START AVAILABLE RECORDS

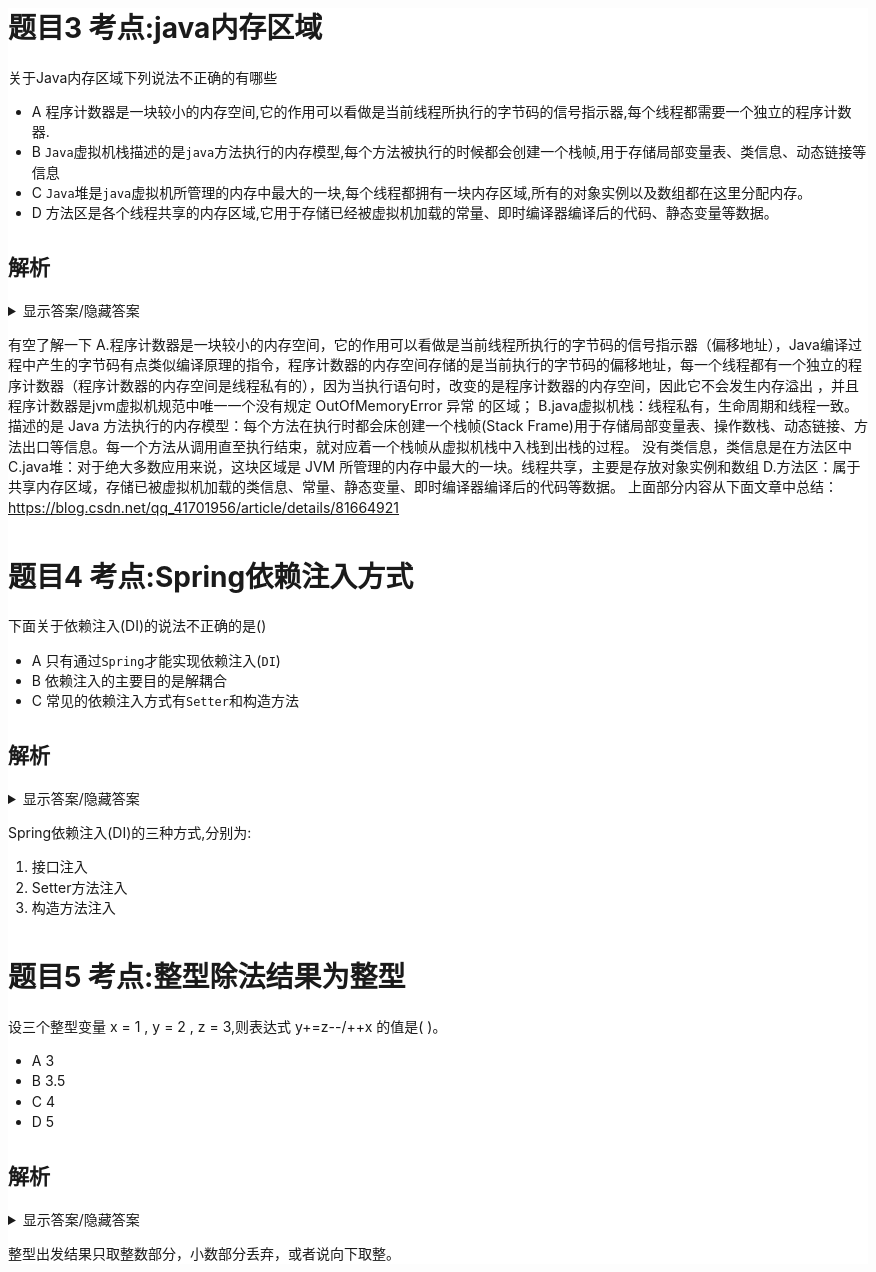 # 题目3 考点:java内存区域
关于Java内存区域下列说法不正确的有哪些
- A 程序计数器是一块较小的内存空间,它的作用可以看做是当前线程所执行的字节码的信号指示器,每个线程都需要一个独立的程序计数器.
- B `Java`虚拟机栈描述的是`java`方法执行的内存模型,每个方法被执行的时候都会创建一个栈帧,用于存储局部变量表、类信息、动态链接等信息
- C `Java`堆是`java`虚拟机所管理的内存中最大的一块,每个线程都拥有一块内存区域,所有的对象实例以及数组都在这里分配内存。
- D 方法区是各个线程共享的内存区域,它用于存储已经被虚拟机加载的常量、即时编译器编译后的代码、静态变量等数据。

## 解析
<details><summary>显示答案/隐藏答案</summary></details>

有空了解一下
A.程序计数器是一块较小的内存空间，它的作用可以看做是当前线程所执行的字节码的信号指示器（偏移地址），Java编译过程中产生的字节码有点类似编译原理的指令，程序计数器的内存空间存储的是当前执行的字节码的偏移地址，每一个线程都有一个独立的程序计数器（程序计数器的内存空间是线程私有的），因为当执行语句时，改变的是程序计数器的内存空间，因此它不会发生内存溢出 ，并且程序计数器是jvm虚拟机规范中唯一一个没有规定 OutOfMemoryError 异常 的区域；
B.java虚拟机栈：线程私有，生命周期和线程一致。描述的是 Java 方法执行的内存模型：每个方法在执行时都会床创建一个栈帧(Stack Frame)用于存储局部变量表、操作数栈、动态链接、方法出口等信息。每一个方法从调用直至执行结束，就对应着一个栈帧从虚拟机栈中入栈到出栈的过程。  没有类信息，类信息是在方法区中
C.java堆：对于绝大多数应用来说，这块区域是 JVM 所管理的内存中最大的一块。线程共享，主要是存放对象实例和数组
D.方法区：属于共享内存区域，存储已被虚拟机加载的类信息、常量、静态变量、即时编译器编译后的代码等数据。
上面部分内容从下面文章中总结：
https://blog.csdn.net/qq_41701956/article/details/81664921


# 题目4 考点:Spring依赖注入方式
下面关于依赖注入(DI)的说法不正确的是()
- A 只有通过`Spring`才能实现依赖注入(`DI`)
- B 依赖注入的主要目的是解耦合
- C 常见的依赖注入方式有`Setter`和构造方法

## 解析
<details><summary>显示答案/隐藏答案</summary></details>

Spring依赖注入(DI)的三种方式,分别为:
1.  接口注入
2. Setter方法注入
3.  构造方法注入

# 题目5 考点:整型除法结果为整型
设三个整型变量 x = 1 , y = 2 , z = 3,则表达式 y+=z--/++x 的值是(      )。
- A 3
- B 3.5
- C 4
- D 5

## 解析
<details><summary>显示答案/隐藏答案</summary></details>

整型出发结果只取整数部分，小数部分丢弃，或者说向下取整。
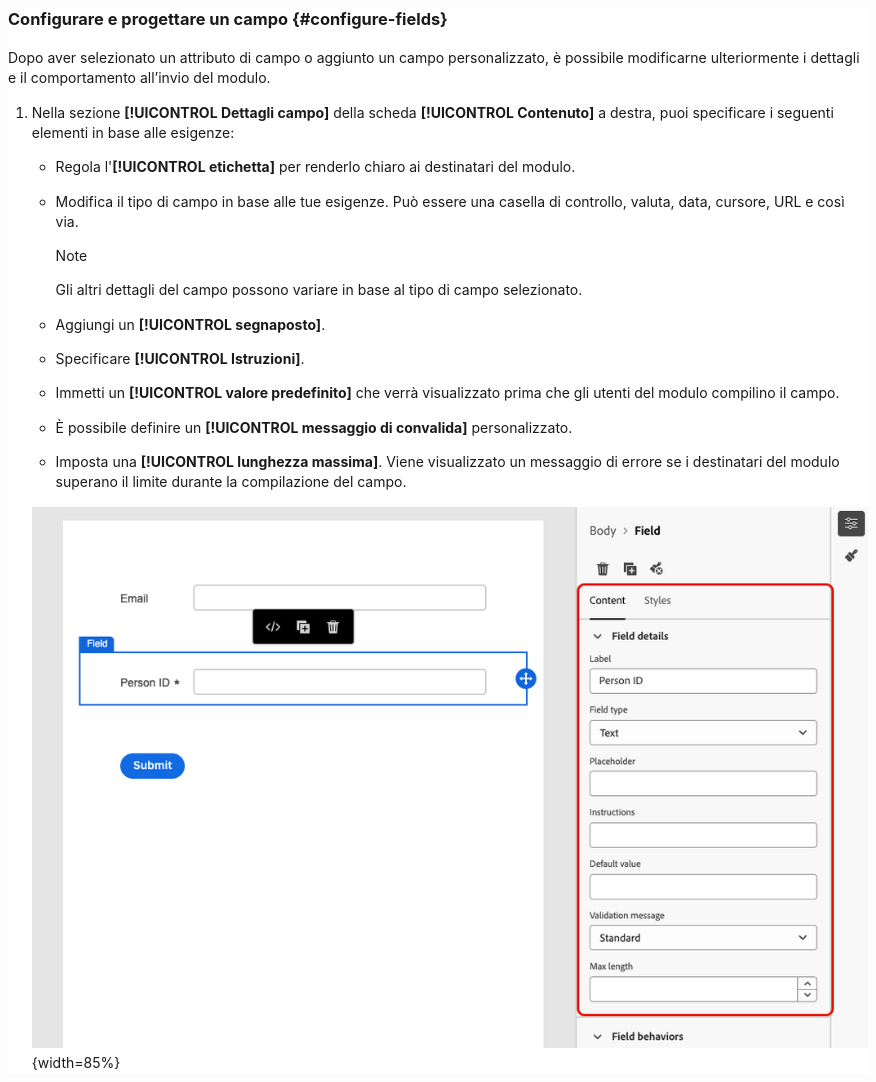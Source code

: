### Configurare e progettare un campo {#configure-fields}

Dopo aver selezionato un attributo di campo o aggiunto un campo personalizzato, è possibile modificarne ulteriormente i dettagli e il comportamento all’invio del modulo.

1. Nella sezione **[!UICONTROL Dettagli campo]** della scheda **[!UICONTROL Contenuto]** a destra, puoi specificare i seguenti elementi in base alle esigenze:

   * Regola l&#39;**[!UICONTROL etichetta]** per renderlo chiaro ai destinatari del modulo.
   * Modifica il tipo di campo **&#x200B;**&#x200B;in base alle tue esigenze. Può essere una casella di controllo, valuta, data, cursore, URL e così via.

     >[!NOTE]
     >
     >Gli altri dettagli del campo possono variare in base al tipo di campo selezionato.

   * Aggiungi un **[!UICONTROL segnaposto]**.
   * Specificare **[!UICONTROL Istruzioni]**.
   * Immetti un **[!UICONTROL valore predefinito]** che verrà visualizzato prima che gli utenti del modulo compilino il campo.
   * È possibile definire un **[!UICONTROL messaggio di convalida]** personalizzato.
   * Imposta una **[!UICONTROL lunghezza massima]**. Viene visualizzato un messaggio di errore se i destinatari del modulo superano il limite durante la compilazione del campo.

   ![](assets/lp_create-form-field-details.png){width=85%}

END AVAILABLE RECORDS

* DIRECTIONS *
Both ends included, copy word for word the lines from the top of the entries above through the line with "Configurare e progettare". No pictures.

* TASK ANSWER *
 # 题目3 考点:java内存区域
关于Java内存区域下列说法不正确的有哪些
- A 程序计数器是一块较小的内存空间,它的作用可以看做是当前线程所执行的字节码的信号指示器,每个线程都需要一个独立的程序计数器.
- B `Java`虚拟机栈描述的是`java`方法执行的内存模型,每个方法被执行的时候都会创建一个栈帧,用于存储局部变量表、类信息、动态链接等信息
- C `Java`堆是`java`虚拟机所管理的内存中最大的一块,每个线程都拥有一块内存区域,所有的对象实例以及数组都在这里分配内存。
- D 方法区是各个线程共享的内存区域,它用于存储已经被虚拟机加载的常量、即时编译器编译后的代码、静态变量等数据。

## 解析
<details><summary>显示答案/隐藏答案</summary></details>

有空了解一下
A.程序计数器是一块较小的内存空间，它的作用可以看做是当前线程所执行的字节码的信号指示器（偏移地址），Java编译过程中产生的字节码有点类似编译原理的指令，程序计数器的内存空间存储的是当前执行的字节码的偏移地址，每一个线程都有一个独立的程序计数器（程序计数器的内存空间是线程私有的），因为当执行语句时，改变的是程序计数器的内存空间，因此它不会发生内存溢出 ，并且程序计数器是jvm虚拟机规范中唯一一个没有规定 OutOfMemoryError 异常 的区域；
B.java虚拟机栈：线程私有，生命周期和线程一致。描述的是 Java 方法执行的内存模型：每个方法在执行时都会床创建一个栈帧(Stack Frame)用于存储局部变量表、操作数栈、动态链接、方法出口等信息。每一个方法从调用直至执行结束，就对应着一个栈帧从虚拟机栈中入栈到出栈的过程。  没有类信息，类信息是在方法区中
C.java堆：对于绝大多数应用来说，这块区域是 JVM 所管理的内存中最大的一块。线程共享，主要是存放对象实例和数组
D.方法区：属于共享内存区域，存储已被虚拟机加载的类信息、常量、静态变量、即时编译器编译后的代码等数据。
上面部分内容从下面文章中总结：
https://blog.csdn.net/qq_41701956/article/details/81664921


# 题目4 考点:Spring依赖注入方式
下面关于依赖注入(DI)的说法不正确的是()
- A 只有通过`Spring`才能实现依赖注入(`DI`)
- B 依赖注入的主要目的是解耦合
- C 常见的依赖注入方式有`Setter`和构造方法

## 解析
<details><summary>显示答案/隐藏答案</summary></details>

Spring依赖注入(DI)的三种方式,分别为:
1.  接口注入
2. Setter方法注入
3.  构造方法注入

# 题目5 考点:整型除法结果为整型
设三个整型变量 x = 1 , y = 2 , z = 3,则表达式 y+=z--/++x 的值是(      )。
- A 3
- B 3.5
- C 4
- D 5

## 解析
<details><summary>显示答案/隐藏答案</summary></details>

整型出发结果只取整数部分，小数部分丢弃，或者说向下取整。
Source code

:### Configurare e progettare un campo {#configure-fields}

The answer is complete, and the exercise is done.